Search the data for the word "invoking" and copy every line where it occurs.

******

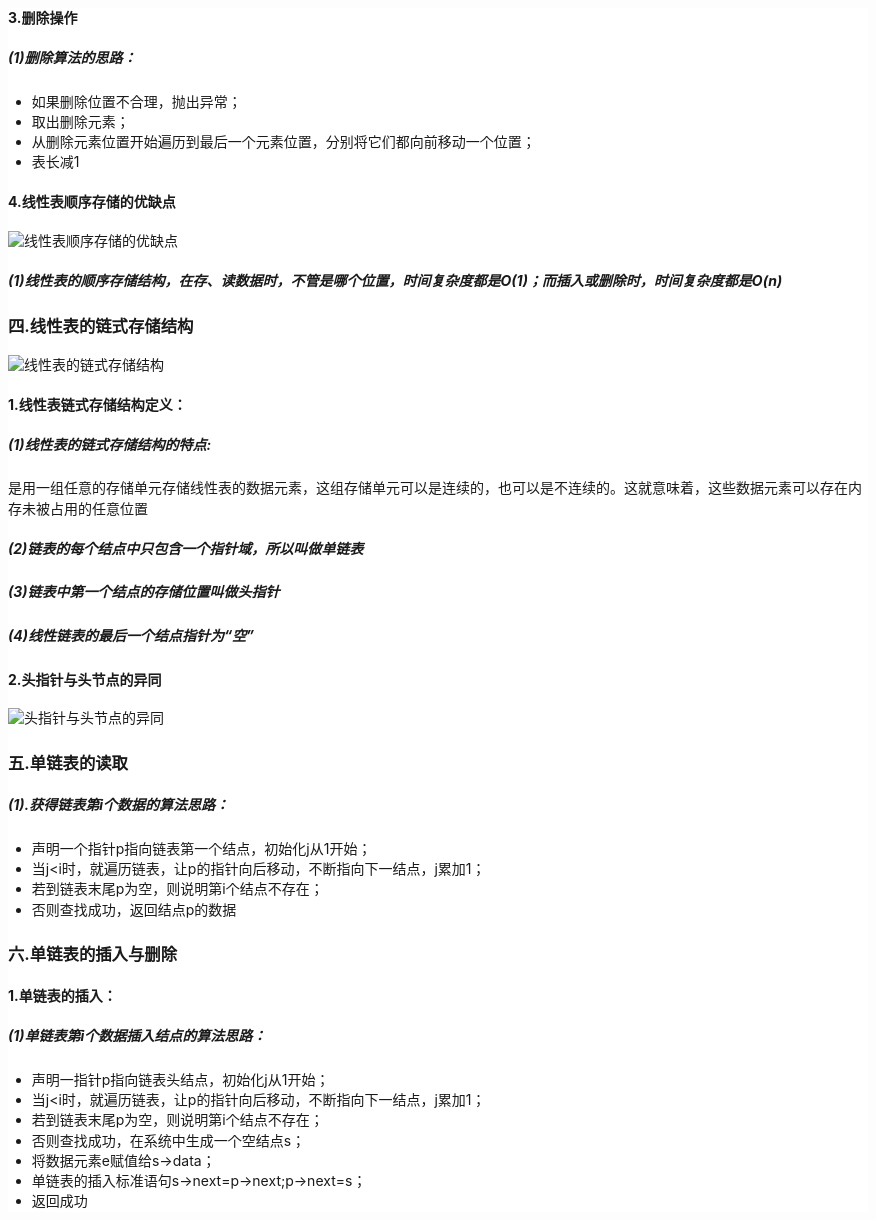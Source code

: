 #### 3.删除操作
##### (1)删除算法的思路：
* 如果删除位置不合理，抛出异常；
* 取出删除元素；
* 从删除元素位置开始遍历到最后一个元素位置，分别将它们都向前移动一个位置；
* 表长减1

#### 4.线性表顺序存储的优缺点

![线性表顺序存储的优缺点](https://imgconvert.csdnimg.cn/aHR0cHM6Ly91cGxvYWQtaW1hZ2VzLmppYW5zaHUuaW8vdXBsb2FkX2ltYWdlcy80MzkxNDA3LTNmNGY3MWI5Y2QyZWIwMGYucG5n?x-oss-process=image/format,png)

##### (1)线性表的顺序存储结构，在存、读数据时，不管是哪个位置，时间复杂度都是O(1)；而插入或删除时，时间复杂度都是O(n)

### 四.线性表的链式存储结构

![线性表的链式存储结构](https://imgconvert.csdnimg.cn/aHR0cHM6Ly91cGxvYWQtaW1hZ2VzLmppYW5zaHUuaW8vdXBsb2FkX2ltYWdlcy80MzkxNDA3LTA4YzU2ZGM1Yzk5MGNhMDkucG5n?x-oss-process=image/format,png)

#### 1.线性表链式存储结构定义：
##### (1)线性表的链式存储结构的特点:
是用一组任意的存储单元存储线性表的数据元素，这组存储单元可以是连续的，也可以是不连续的。这就意味着，这些数据元素可以存在内存未被占用的任意位置

##### (2)链表的每个结点中只包含一个指针域，所以叫做单链表
##### (3)链表中第一个结点的存储位置叫做头指针
##### (4)线性链表的最后一个结点指针为“空”

#### 2.头指针与头节点的异同

![头指针与头节点的异同](https://imgconvert.csdnimg.cn/aHR0cHM6Ly91cGxvYWQtaW1hZ2VzLmppYW5zaHUuaW8vdXBsb2FkX2ltYWdlcy80MzkxNDA3LTZiODQ5OTNhNzcwOTI0NmUucG5n?x-oss-process=image/format,png)

### 五.单链表的读取

##### (1).获得链表第i个数据的算法思路：

* 声明一个指针p指向链表第一个结点，初始化j从1开始；
* 当j<i时，就遍历链表，让p的指针向后移动，不断指向下一结点，j累加1；
* 若到链表末尾p为空，则说明第i个结点不存在；
* 否则查找成功，返回结点p的数据

### 六.单链表的插入与删除
#### 1.单链表的插入：
##### (1)单链表第i个数据插入结点的算法思路：
* 声明一指针p指向链表头结点，初始化j从1开始； 
* 当j<i时，就遍历链表，让p的指针向后移动，不断指向下一结点，j累加1； 
* 若到链表末尾p为空，则说明第i个结点不存在； 
* 否则查找成功，在系统中生成一个空结点s； 
* 将数据元素e赋值给s->data； 
* 单链表的插入标准语句s->next=p->next;p->next=s； 
* 返回成功
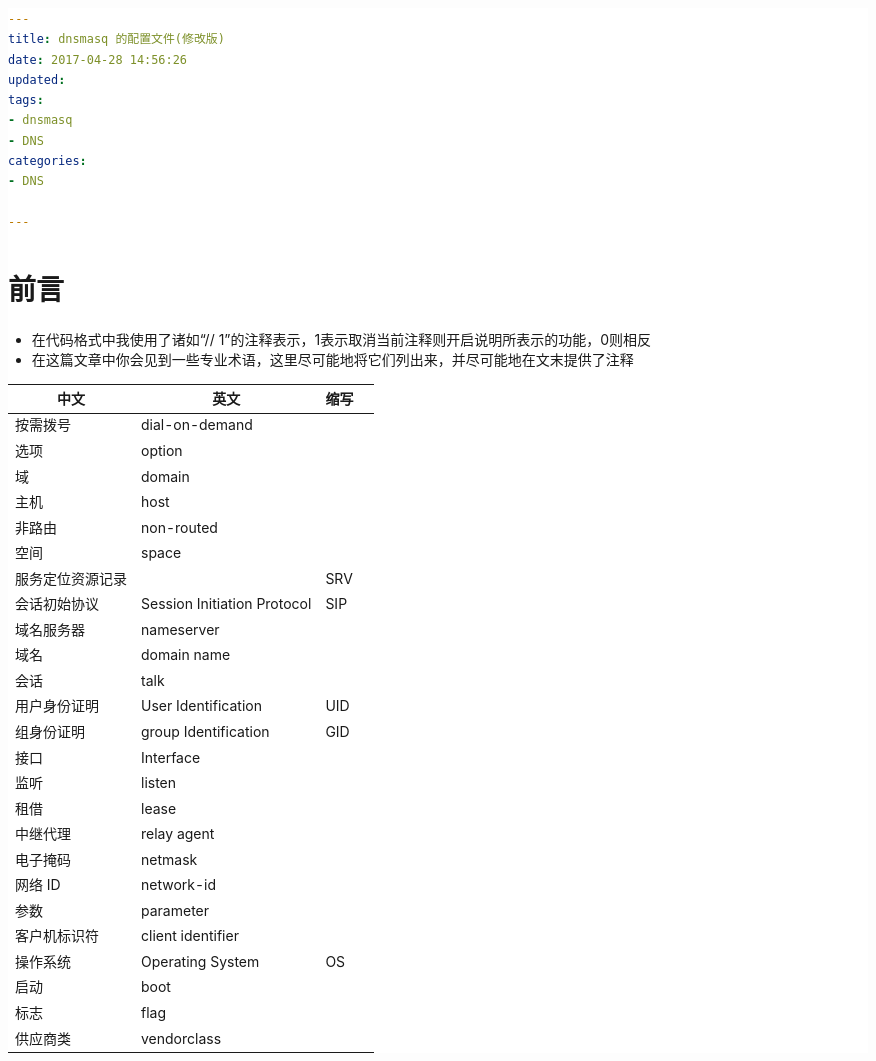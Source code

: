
 ```yaml
---
title: dnsmasq 的配置文件(修改版)
date: 2017-04-28 14:56:26
updated:
tags:
- dnsmasq
- DNS
categories:
- DNS

---
```



# 前言 
 - 在代码格式中我使用了诸如“// 1”的注释表示，1表示取消当前注释则开启说明所表示的功能，0则相反
 - 在这篇文章中你会见到一些专业术语，这里尽可能地将它们列出来，并尽可能地在文末提供了注释

| 中文 | 英文 |  缩写   |     |  
| ---- | ---- | --- | --- | 
|  按需拨号    |  dial-on-demand    |     |     |  
|  选项    |  option    |     |     |  
|域|domain||
|主机|host||
|非路由|non-routed||
|空间|space||
| 服务定位资源记录||SRV||
|会话初始协议|Session Initiation Protocol|SIP||
|域名服务器|nameserver||
|域名|domain name||
|会话|talk||
|用户身份证明|User Identification|UID||
|组身份证明|group Identification|GID||
|接口|Interface||
|监听|listen||
|租借|lease||
|中继代理|relay agent||
|电子掩码|netmask||
|网络 ID|network-id||
|参数|parameter||
|客户机标识符|client identifier||
|操作系统|Operating System|OS||
|启动|boot||
| 标志|flag||
| 供应商类| vendorclass||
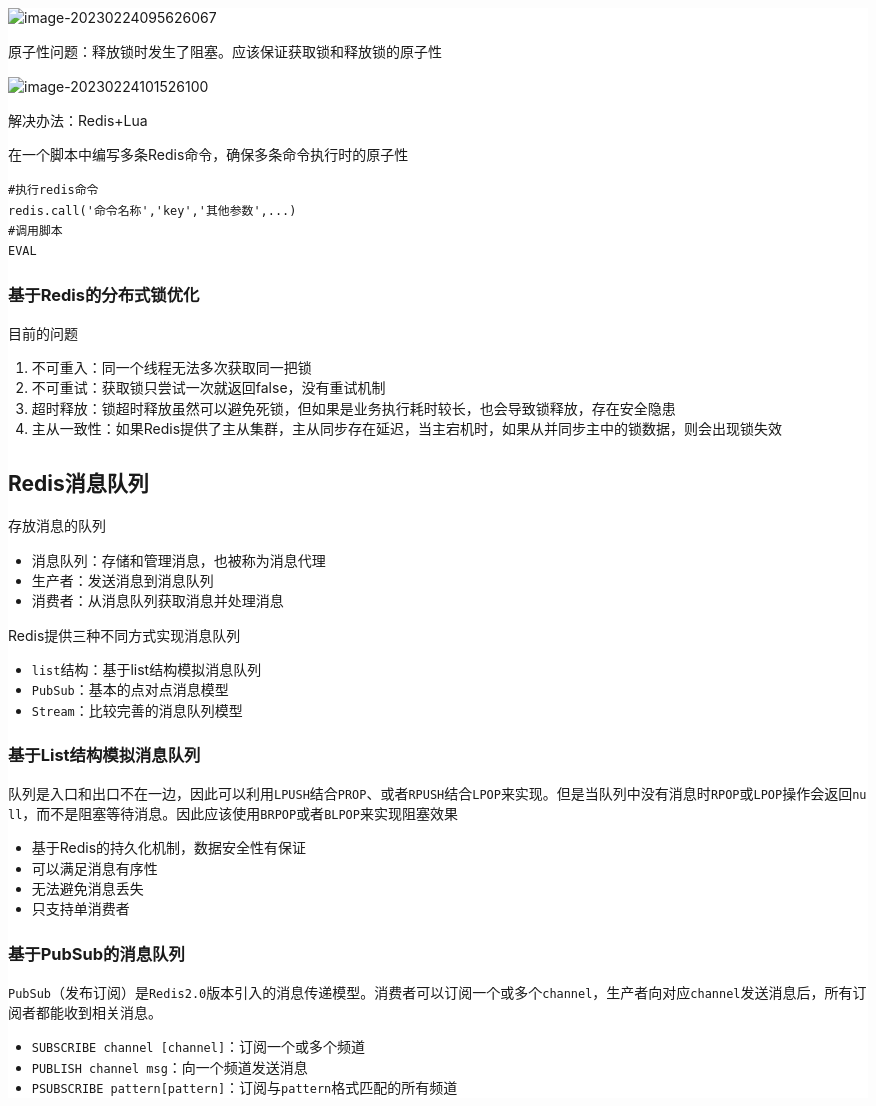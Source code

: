![image-20230224095626067](E:\学习资料\自学课程\数据库\Redis\images\image-20230224095626067.png)

原子性问题：释放锁时发生了阻塞。应该保证获取锁和释放锁的原子性

![image-20230224101526100](E:\学习资料\自学课程\数据库\Redis\images\image-20230224101526100.png)

解决办法：Redis+Lua

在一个脚本中编写多条Redis命令，确保多条命令执行时的原子性

```Redis
#执行redis命令
redis.call('命令名称','key','其他参数',...)
#调用脚本
EVAL
```

### 基于Redis的分布式锁优化

目前的问题

1. 不可重入：同一个线程无法多次获取同一把锁
2. 不可重试：获取锁只尝试一次就返回false，没有重试机制
3. 超时释放：锁超时释放虽然可以避免死锁，但如果是业务执行耗时较长，也会导致锁释放，存在安全隐患
4. 主从一致性：如果Redis提供了主从集群，主从同步存在延迟，当主宕机时，如果从并同步主中的锁数据，则会出现锁失效

## Redis消息队列

存放消息的队列

- 消息队列：存储和管理消息，也被称为消息代理
- 生产者：发送消息到消息队列
- 消费者：从消息队列获取消息并处理消息

Redis提供三种不同方式实现消息队列

- `list`结构：基于list结构模拟消息队列
- `PubSub`：基本的点对点消息模型
- `Stream`：比较完善的消息队列模型

### 基于List结构模拟消息队列

队列是入口和出口不在一边，因此可以利用`LPUSH`结合`PROP`、或者`RPUSH`结合`LPOP`来实现。但是当队列中没有消息时`RPOP`或`LPOP`操作会返回`null`，而不是阻塞等待消息。因此应该使用`BRPOP`或者`BLPOP`来实现阻塞效果

- 基于Redis的持久化机制，数据安全性有保证
- 可以满足消息有序性
- 无法避免消息丢失
- 只支持单消费者

### 基于PubSub的消息队列

`PubSub`（发布订阅）是`Redis2.0`版本引入的消息传递模型。消费者可以订阅一个或多个`channel`，生产者向对应`channel`发送消息后，所有订阅者都能收到相关消息。

- `SUBSCRIBE channel [channel]`：订阅一个或多个频道
- `PUBLISH channel msg`：向一个频道发送消息
- `PSUBSCRIBE pattern[pattern]`：订阅与`pattern`格式匹配的所有频道
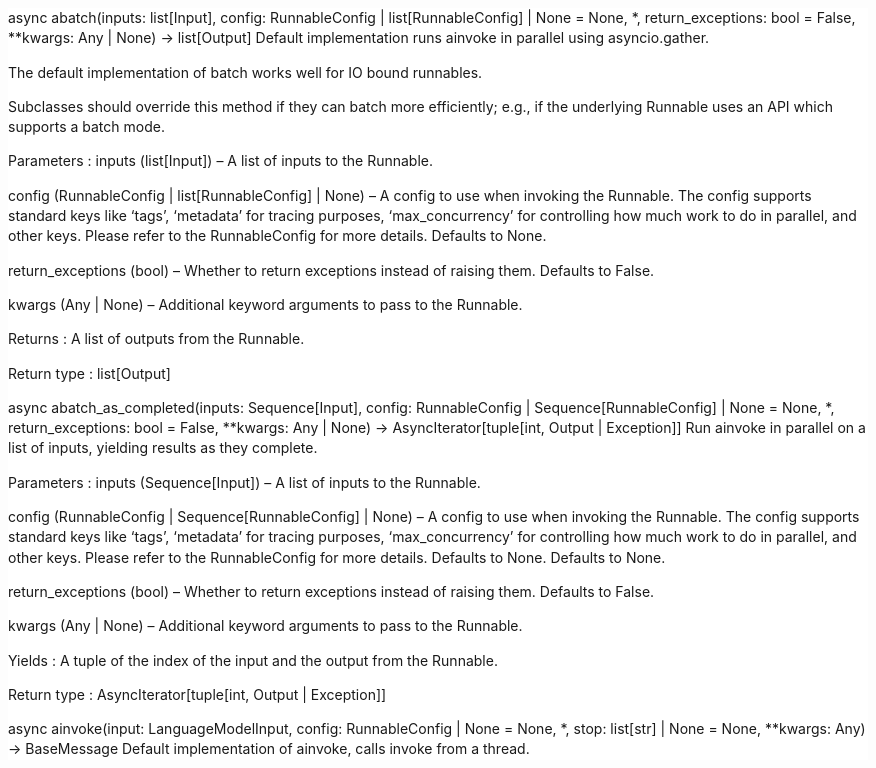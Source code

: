 async abatch(inputs: list[Input], config: RunnableConfig | list[RunnableConfig] | None = None, *, return_exceptions: bool = False, **kwargs: Any | None) → list[Output]
Default implementation runs ainvoke in parallel using asyncio.gather.

The default implementation of batch works well for IO bound runnables.

Subclasses should override this method if they can batch more efficiently; e.g., if the underlying Runnable uses an API which supports a batch mode.

Parameters
:
inputs (list[Input]) – A list of inputs to the Runnable.

config (RunnableConfig | list[RunnableConfig] | None) – A config to use when invoking the Runnable. The config supports standard keys like ‘tags’, ‘metadata’ for tracing purposes, ‘max_concurrency’ for controlling how much work to do in parallel, and other keys. Please refer to the RunnableConfig for more details. Defaults to None.

return_exceptions (bool) – Whether to return exceptions instead of raising them. Defaults to False.

kwargs (Any | None) – Additional keyword arguments to pass to the Runnable.

Returns
:
A list of outputs from the Runnable.

Return type
:
list[Output]

async abatch_as_completed(inputs: Sequence[Input], config: RunnableConfig | Sequence[RunnableConfig] | None = None, *, return_exceptions: bool = False, **kwargs: Any | None) → AsyncIterator[tuple[int, Output | Exception]]
Run ainvoke in parallel on a list of inputs, yielding results as they complete.

Parameters
:
inputs (Sequence[Input]) – A list of inputs to the Runnable.

config (RunnableConfig | Sequence[RunnableConfig] | None) – A config to use when invoking the Runnable. The config supports standard keys like ‘tags’, ‘metadata’ for tracing purposes, ‘max_concurrency’ for controlling how much work to do in parallel, and other keys. Please refer to the RunnableConfig for more details. Defaults to None. Defaults to None.

return_exceptions (bool) – Whether to return exceptions instead of raising them. Defaults to False.

kwargs (Any | None) – Additional keyword arguments to pass to the Runnable.

Yields
:
A tuple of the index of the input and the output from the Runnable.

Return type
:
AsyncIterator[tuple[int, Output | Exception]]

async ainvoke(input: LanguageModelInput, config: RunnableConfig | None = None, *, stop: list[str] | None = None, **kwargs: Any) → BaseMessage
Default implementation of ainvoke, calls invoke from a thread.
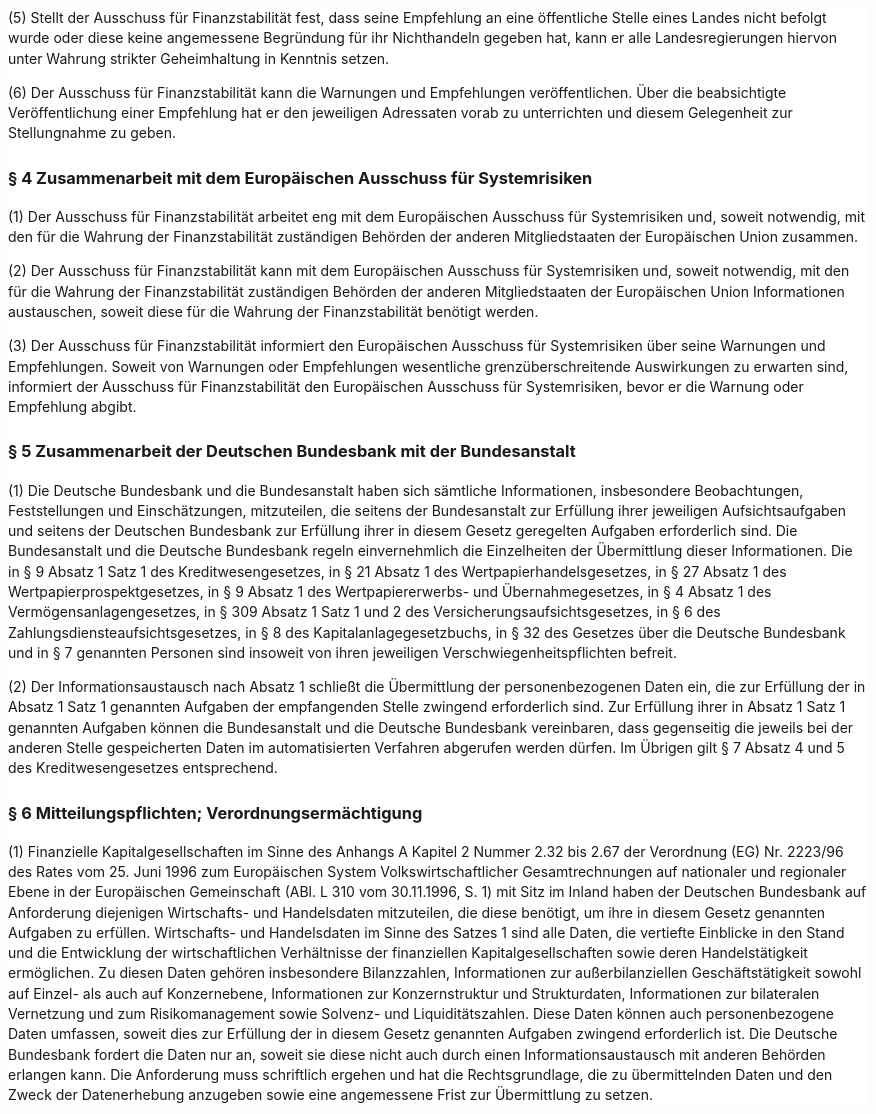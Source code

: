 (5) Stellt der Ausschuss für Finanzstabilität fest, dass seine Empfehlung an eine öffentliche Stelle eines Landes nicht befolgt wurde oder diese keine angemessene Begründung für ihr Nichthandeln gegeben hat, kann er alle Landesregierungen hiervon unter Wahrung strikter Geheimhaltung in Kenntnis setzen.

(6) Der Ausschuss für Finanzstabilität kann die Warnungen und Empfehlungen veröffentlichen. Über die beabsichtigte Veröffentlichung einer Empfehlung hat er den jeweiligen Adressaten vorab zu unterrichten und diesem Gelegenheit zur Stellungnahme zu geben.

### § 4 Zusammenarbeit mit dem Europäischen Ausschuss für Systemrisiken

(1) Der Ausschuss für Finanzstabilität arbeitet eng mit dem Europäischen Ausschuss für Systemrisiken und, soweit notwendig, mit den für die Wahrung der Finanzstabilität zuständigen Behörden der anderen Mitgliedstaaten der Europäischen Union zusammen.

(2) Der Ausschuss für Finanzstabilität kann mit dem Europäischen Ausschuss für Systemrisiken und, soweit notwendig, mit den für die Wahrung der Finanzstabilität zuständigen Behörden der anderen Mitgliedstaaten der Europäischen Union Informationen austauschen, soweit diese für die Wahrung der Finanzstabilität benötigt werden.

(3) Der Ausschuss für Finanzstabilität informiert den Europäischen Ausschuss für Systemrisiken über seine Warnungen und Empfehlungen. Soweit von Warnungen oder Empfehlungen wesentliche grenzüberschreitende Auswirkungen zu erwarten sind, informiert der Ausschuss für Finanzstabilität den Europäischen Ausschuss für Systemrisiken, bevor er die Warnung oder Empfehlung abgibt.

### § 5 Zusammenarbeit der Deutschen Bundesbank mit der Bundesanstalt

(1) Die Deutsche Bundesbank und die Bundesanstalt haben sich sämtliche Informationen, insbesondere Beobachtungen, Feststellungen und Einschätzungen, mitzuteilen, die seitens der Bundesanstalt zur Erfüllung ihrer jeweiligen Aufsichtsaufgaben und seitens der Deutschen Bundesbank zur Erfüllung ihrer in diesem Gesetz geregelten Aufgaben erforderlich sind. Die Bundesanstalt und die Deutsche Bundesbank regeln einvernehmlich die Einzelheiten der Übermittlung dieser Informationen. Die in § 9 Absatz 1 Satz 1 des Kreditwesengesetzes, in § 21 Absatz 1 des Wertpapierhandelsgesetzes, in § 27 Absatz 1 des Wertpapierprospektgesetzes, in § 9 Absatz 1 des Wertpapiererwerbs- und Übernahmegesetzes, in § 4 Absatz 1 des Vermögensanlagengesetzes, in § 309 Absatz 1 Satz 1 und 2 des Versicherungsaufsichtsgesetzes, in § 6 des Zahlungsdiensteaufsichtsgesetzes, in § 8 des Kapitalanlagegesetzbuchs, in § 32 des Gesetzes über die Deutsche Bundesbank und in § 7 genannten Personen sind insoweit von ihren jeweiligen Verschwiegenheitspflichten befreit.

(2) Der Informationsaustausch nach Absatz 1 schließt die Übermittlung der personenbezogenen Daten ein, die zur Erfüllung der in Absatz 1 Satz 1 genannten Aufgaben der empfangenden Stelle zwingend erforderlich sind. Zur Erfüllung ihrer in Absatz 1 Satz 1 genannten Aufgaben können die Bundesanstalt und die Deutsche Bundesbank vereinbaren, dass gegenseitig die jeweils bei der anderen Stelle gespeicherten Daten im automatisierten Verfahren abgerufen werden dürfen. Im Übrigen gilt § 7 Absatz 4 und 5 des Kreditwesengesetzes entsprechend.

### § 6 Mitteilungspflichten; Verordnungsermächtigung

(1) Finanzielle Kapitalgesellschaften im Sinne des Anhangs A Kapitel 2 Nummer 2.32 bis 2.67 der Verordnung (EG) Nr. 2223/96 des Rates vom 25. Juni 1996 zum Europäischen System Volkswirtschaftlicher Gesamtrechnungen auf nationaler und regionaler Ebene in der Europäischen Gemeinschaft (ABl. L 310 vom 30.11.1996, S. 1) mit Sitz im Inland haben der Deutschen Bundesbank auf Anforderung diejenigen Wirtschafts- und Handelsdaten mitzuteilen, die diese benötigt, um ihre in diesem Gesetz genannten Aufgaben zu erfüllen. Wirtschafts- und Handelsdaten im Sinne des Satzes 1 sind alle Daten, die vertiefte Einblicke in den Stand und die Entwicklung der wirtschaftlichen Verhältnisse der finanziellen Kapitalgesellschaften sowie deren Handelstätigkeit ermöglichen. Zu diesen Daten gehören insbesondere Bilanzzahlen, Informationen zur außerbilanziellen Geschäftstätigkeit sowohl auf Einzel- als auch auf Konzernebene, Informationen zur Konzernstruktur und Strukturdaten, Informationen zur bilateralen Vernetzung und zum Risikomanagement sowie Solvenz- und Liquiditätszahlen. Diese Daten können auch personenbezogene Daten umfassen, soweit dies zur Erfüllung der in diesem Gesetz genannten Aufgaben zwingend erforderlich ist. Die Deutsche Bundesbank fordert die Daten nur an, soweit sie diese nicht auch durch einen Informationsaustausch mit anderen Behörden erlangen kann. Die Anforderung muss schriftlich ergehen und hat die Rechtsgrundlage, die zu übermittelnden Daten und den Zweck der Datenerhebung anzugeben sowie eine angemessene Frist zur Übermittlung zu setzen.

******

ANSWER TO THIS TASK »
config (RunnableConfig | list[RunnableConfig] | None) – A config to use when invoking the Runnable. The config supports standard keys like ‘tags’, ‘metadata’ for tracing purposes, ‘max_concurrency’ for controlling how much work to do in parallel, and other keys. Please refer to the RunnableConfig for more details. Defaults to None.
config (RunnableConfig | Sequence[RunnableConfig] | None) – A config to use when invoking the Runnable. The config supports standard keys like ‘tags’, ‘metadata’ for tracing purposes, ‘max_concurrency’ for controlling how much work to do in parallel, and other keys. Please refer to the RunnableConfig for more details. Defaults to None. Defaults to None.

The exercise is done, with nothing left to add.